We have many priorities and they will require substantial financial resources. All the funds in the world, however, will not get us where we want to go unless we continue to share a common understanding of, and enthusiasm for, our purpose as a university.

Emeriti House
St. Thomas has a growing number of emeriti faculty and we expect that number to grow at an even faster rate in the coming years.  We value the wisdom and continuity that a continued connection with emeriti faculty can give our academic community, especially in a period of rapid change on campus. Over the summer we completed a phone survey of our emeriti faculty, particularly those living in this region, and learned that they have the same interest in staying connected with us. We have decided, therefore, to establish on the St. Paul campus an Emeriti House – a place where emeriti faculty might pursue their scholarly interests and where emeriti and current faculty can engage in comfortable conversation.
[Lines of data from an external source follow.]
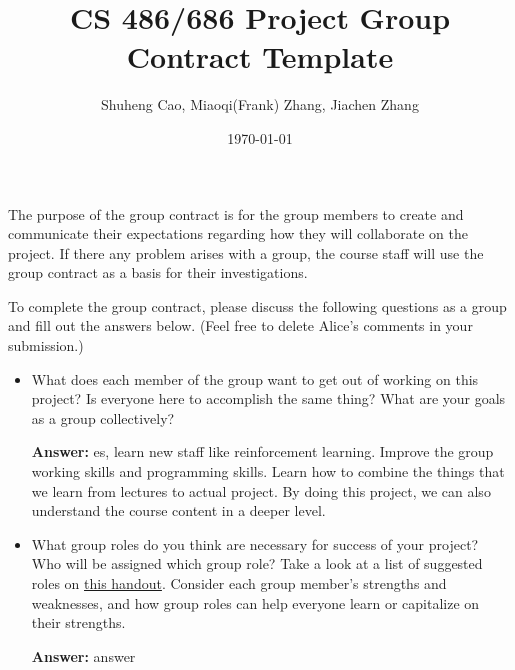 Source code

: \documentclass[12pt]{article}
\title{CS 486/686 Project Group Contract Template}
\author{Shuheng Cao, Miaoqi(Frank) Zhang, Jiachen Zhang}
\date{\today}
\newenvironment{answer}[1]{
\color{blue}
	{\bf Answer:}
}{
}
\begin{document}
\maketitle

The purpose of the group contract is for the group members to create and communicate their expectations regarding how they will collaborate on the project.  If there any problem arises with a group, the course staff will use the group contract as a basis for their investigations.

To complete the group contract, please discuss the following questions as a group and fill out the answers below. (Feel free to delete Alice's comments in your submission.)

\begin{itemize}
\item What does each member of the group want to get out of working on this project? Is everyone here to accomplish the same thing? What are your goals as a group collectively?

\begin{answer}

Yes, learn new staff like reinforcement learning. Improve the group working skills and programming skills. Learn how to combine the things that we learn from lectures to actual project. By doing this project, we can also understand the course content in a deeper level.
\end{answer}

\item What group roles do you think are necessary for success of your project? Who will be assigned which group role? Take a look at a list of suggested roles on \href{https://uwaterloo.ca/student-success/sites/ca.student-success/files/uploads/files/TipSheet_GroupWork_0.pdf}{this handout}.  Consider each group member's strengths and weaknesses, and how group roles can help everyone learn or capitalize on their strengths.

\begin{answer}


\end{answer}
\end{itemize}
\end{document}
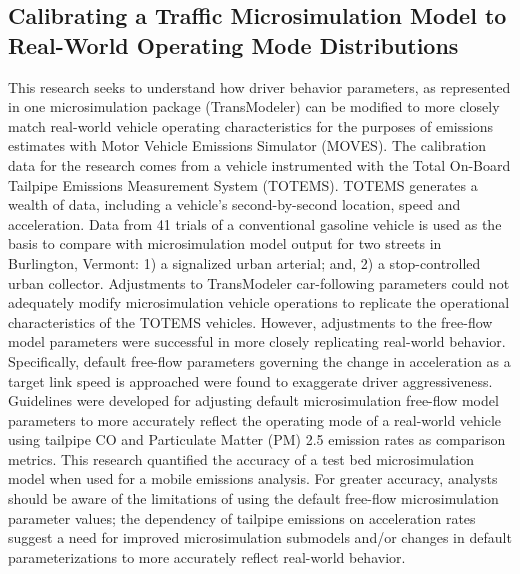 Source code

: \documentclass{article}
\begin{document}
\subsection*{Calibrating a Traffic Microsimulation Model to Real-World Operating Mode Distributions \cite{calibModeDis} }
This research seeks to understand how driver behavior parameters, as represented in one microsimulation package (TransModeler) can be modified to more closely match real-world vehicle operating characteristics for the purposes of emissions estimates with Motor Vehicle Emissions Simulator (MOVES). The calibration data for the research comes from a vehicle instrumented with the Total On-Board Tailpipe Emissions Measurement System (TOTEMS). TOTEMS generates a wealth of data, including a vehicle’s second-by-second location, speed and acceleration. Data from 41 trials of a conventional gasoline vehicle is used as the basis to compare with microsimulation model output for two streets in Burlington, Vermont: 1) a signalized urban arterial; and, 2) a stop-controlled urban collector. Adjustments to TransModeler car-following parameters could not adequately modify microsimulation vehicle operations to replicate the operational characteristics of the TOTEMS vehicles. However, adjustments to the free-flow model parameters were successful in more closely replicating real-world behavior. Specifically, default free-flow parameters governing the change in acceleration as a target link speed is approached were found to exaggerate driver aggressiveness. Guidelines were developed for adjusting default microsimulation free-flow model parameters to more accurately reflect the operating mode of a real-world vehicle using tailpipe CO and Particulate Matter (PM) 2.5 emission rates as comparison metrics. This research quantified the accuracy of a test bed microsimulation model when used for a mobile emissions analysis. For greater accuracy, analysts should be aware of the limitations of using the default free-flow microsimulation parameter values; the dependency of tailpipe emissions on acceleration rates suggest a need for improved microsimulation submodels and/or changes in default parameterizations to more accurately reflect real-world behavior.
\end{document}
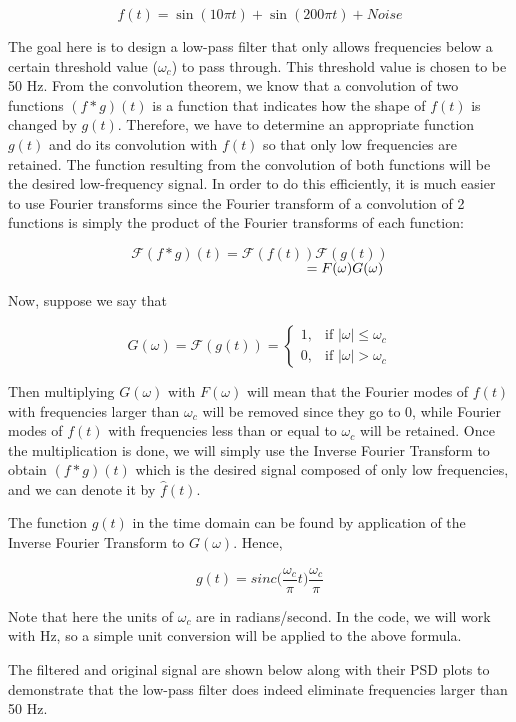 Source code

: \documentclass[11pt,a4paper]{article}
\begin{document}
\begin{flushleft}
\begin{flushleft}
\begin{flushleft}
$$ f(t) = \sin(10\pi t)+\sin(200 \pi t) + Noise $$

\bigskip The goal here is to design a low-pass filter that only allows frequencies below a certain threshold value ($\omega_c$) to pass through. This threshold value is chosen to be 50 Hz. From the convolution theorem, we know that a convolution of two functions $(f * g)(t)$ is a function that indicates how the shape of $f(t)$ is changed by $g(t)$. Therefore, we have to determine an appropriate function $g(t)$ and do its convolution with $f(t)$ so that only low frequencies are retained. The function resulting from the convolution of both functions will be the desired low-frequency signal. In order to do this efficiently, it is much easier to use Fourier transforms since the Fourier transform of a convolution of 2 functions is simply the product of the Fourier transforms of each function:

$$ \mathcal{F}(f *g)(t) = \mathcal{F}(f(t)) \mathcal{F}(g(t))$$
$\hspace{7.5cm} = F(\omega)G(\omega)$ 

\bigskip Now, suppose we say that 

$$ G(\omega) = \mathcal{F}(g(t)) = \begin{cases}
     1,             & \text{if } |\omega|\leq \omega_c\\
     0,              & \text{if } |\omega| > \omega_c
\end{cases}$$

\bigskip Then multiplying $G(\omega)$ with $F(\omega)$ will mean that the Fourier modes of $f(t)$ with frequencies larger than $\omega_c$ will be removed since they go to 0, while Fourier modes of $f(t)$ with frequencies less than or equal to $\omega_c$ will be retained. Once the multiplication is done, we will simply use the Inverse Fourier Transform to obtain $(f *g)(t)$ which is the desired  signal composed of only low frequencies, and we can denote it by $\hat{f}(t)$.

\bigskip The function $g(t)$ in the time domain can be found by application of the Inverse Fourier Transform to $G(\omega)$. Hence, 

$$g(t) = sinc\Big(\frac{\omega_c}{\pi}t\Big)\frac{\omega_c}{\pi}$$

\bigskip Note that here the units of $\omega_c$ are in radians/second. In the code, we will work with Hz, so a simple unit conversion will be applied to the above formula.

\bigskip The filtered and original signal are shown below along with their PSD plots to demonstrate that the low-pass filter does indeed eliminate frequencies larger than 50 Hz.


\end{flushleft}
\end{flushleft}
\end{flushleft}
\end{document}
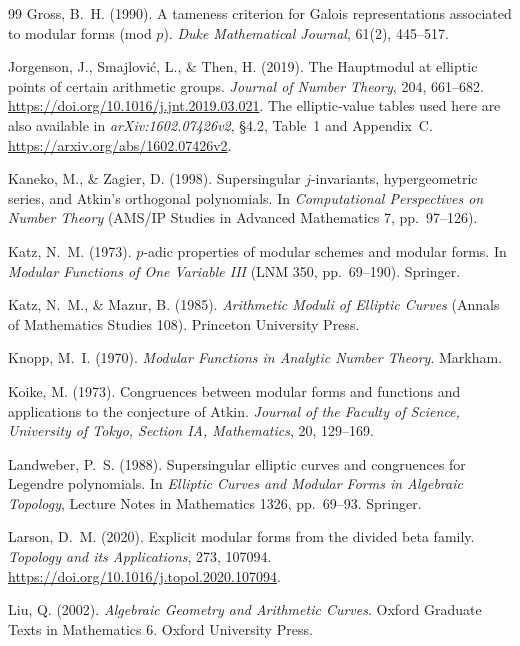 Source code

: \documentclass[11pt,a4paper]{article}
\numberwithin{equation}{section}
\theoremstyle{definition}
\theoremstyle{remark}
\begin{document}
\begin{thebibliography}{99}
 Gross, B.~H. (1990). A tameness criterion for Galois representations associated to modular forms (mod $p$). \emph{Duke Mathematical Journal}, 61(2), 445--517.

 Jorgenson, J., Smajlovi\'c, L., \& Then, H. (2019).
The Hauptmodul at elliptic points of certain arithmetic groups.
\emph{Journal of Number Theory}, 204, 661--682.
\url{https://doi.org/10.1016/j.jnt.2019.03.021}.
The elliptic-value tables used here are also available in
\emph{arXiv:1602.07426v2}, \S4.2, Table~1 and Appendix~C.
\url{https://arxiv.org/abs/1602.07426v2}.

 Kaneko, M., \& Zagier, D. (1998). Supersingular $j$-invariants,
hypergeometric series, and Atkin's orthogonal polynomials. In \emph{Computational Perspectives on Number
Theory} (AMS/IP Studies in Advanced Mathematics 7, pp.~97--126).

 Katz, N.~M. (1973). $p$-adic properties of modular schemes and modular forms.
In \emph{Modular Functions of One Variable III} (LNM 350, pp.~69--190). Springer.


 Katz, N.~M., \& Mazur, B. (1985). \emph{Arithmetic Moduli of Elliptic
Curves} (Annals of Mathematics Studies 108). Princeton University Press.

 Knopp, M.~I. (1970). \emph{Modular Functions in Analytic Number Theory}. Markham.

 Koike, M. (1973). Congruences between modular forms
and functions and applications to the conjecture of Atkin.
\emph{Journal of the Faculty of Science, University of Tokyo, Section IA, Mathematics},
20, 129--169.

 Landweber, P.~S. (1988). Supersingular elliptic curves and congruences for Legendre polynomials. In \emph{Elliptic Curves and Modular Forms in Algebraic Topology}, Lecture Notes in Mathematics 1326, pp.~69--93. Springer.

 Larson, D.~M. (2020). Explicit modular forms from the divided beta family. \emph{Topology and its Applications}, 273, 107094. \url{https://doi.org/10.1016/j.topol.2020.107094}.

 Liu, Q. (2002). \emph{Algebraic Geometry and Arithmetic Curves}. Oxford Graduate Texts in Mathematics 6. Oxford University Press.



\end{thebibliography}
\end{document}
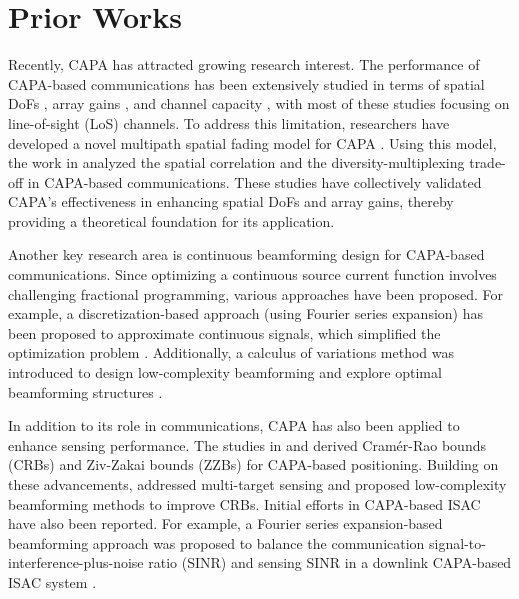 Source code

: \section{Prior Works}
\label{Section: Prior Works}
Recently, CAPA has attracted growing research interest. The performance of CAPA-based communications has been extensively studied in terms of spatial DoFs \cite{pizzo2022nyquist,do2023parabolic,wang2025analytical}, array gains \cite{ouyang2024impact,ouyang2024primer}, and channel capacity \cite{zhao2024continuous}, with most of these studies focusing on line-of-sight (LoS) channels. To address this limitation, researchers have developed a novel multipath spatial fading model for CAPA \cite{pizzo2022spatial}. Using this model, the work in \cite{per5} analyzed the spatial correlation and the diversity-multiplexing trade-off in CAPA-based communications. These studies have collectively validated CAPA's effectiveness in enhancing spatial DoFs and array gains, thereby providing a theoretical foundation for its application.

Another key research area is continuous beamforming design for CAPA-based communications. Since optimizing a continuous source current function involves challenging fractional programming, various approaches have been proposed. For example, a discretization-based approach (using Fourier series expansion) has been proposed to approximate continuous signals, which simplified the optimization problem \cite{opt1,opt2}. Additionally, a calculus of variations method was introduced to design low-complexity beamforming \cite{opt5} and explore optimal beamforming structures \cite{opt4,per7}.

In addition to its role in communications, CAPA has also been applied to enhance sensing performance. The studies in \cite{chen2023cramer} and \cite{chen2024near} derived Cram{\'e}r-Rao bounds (CRBs) and Ziv-Zakai bounds (ZZBs) for CAPA-based positioning. Building on these advancements, \cite{jiang2024cram} addressed multi-target sensing and proposed low-complexity beamforming methods to improve CRBs. Initial efforts in CAPA-based ISAC have also been reported. For example, a Fourier series expansion-based beamforming approach was proposed to balance the communication signal-to-interference-plus-noise ratio (SINR) and sensing SINR in a downlink CAPA-based ISAC system \cite{capa_isac}.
For this purpose we will use the house at 2130 Summit Avenue – a house that I know, because I lived there – that will offer a welcoming and comfortable environment. I am told that some necessary work on the house will begin tomorrow – not, I hope, as a result of my having lived there – and we expect to open and dedicate Emeriti House around the middle of the semester.

Medical school
Over the summer we have been conducting a feasibility study regarding the possibility of forming, in partnership with Allina Health Systems, a school of medicine. The objective of such a school, should we to go forward, would be to train primary care physicians in order to meet the growing shortage in the state of Minnesota. The feasibility study process has involved seven working groups, each created to examine a specific aspect of the question: student selection and support, curriculum, faculty and administration, facilities, legal and liability issues and financing. Each of these groups includes administrators from St. Thomas and Allina, and members of the St. Thomas faculty selected by the Committee for Nominations and Elections as provided for in the Faculty Organization Plan.  Most of the working groups include as well members of the St. Thomas Board of Trustees. I want to commend Dr. Thomas Rochon for organizing the process and for his extraordinary effort this summer to ensure its effectiveness. Indeed, this feasibility study could serve as a model for how the St. Thomas community can come together to examine the most important questions facing it.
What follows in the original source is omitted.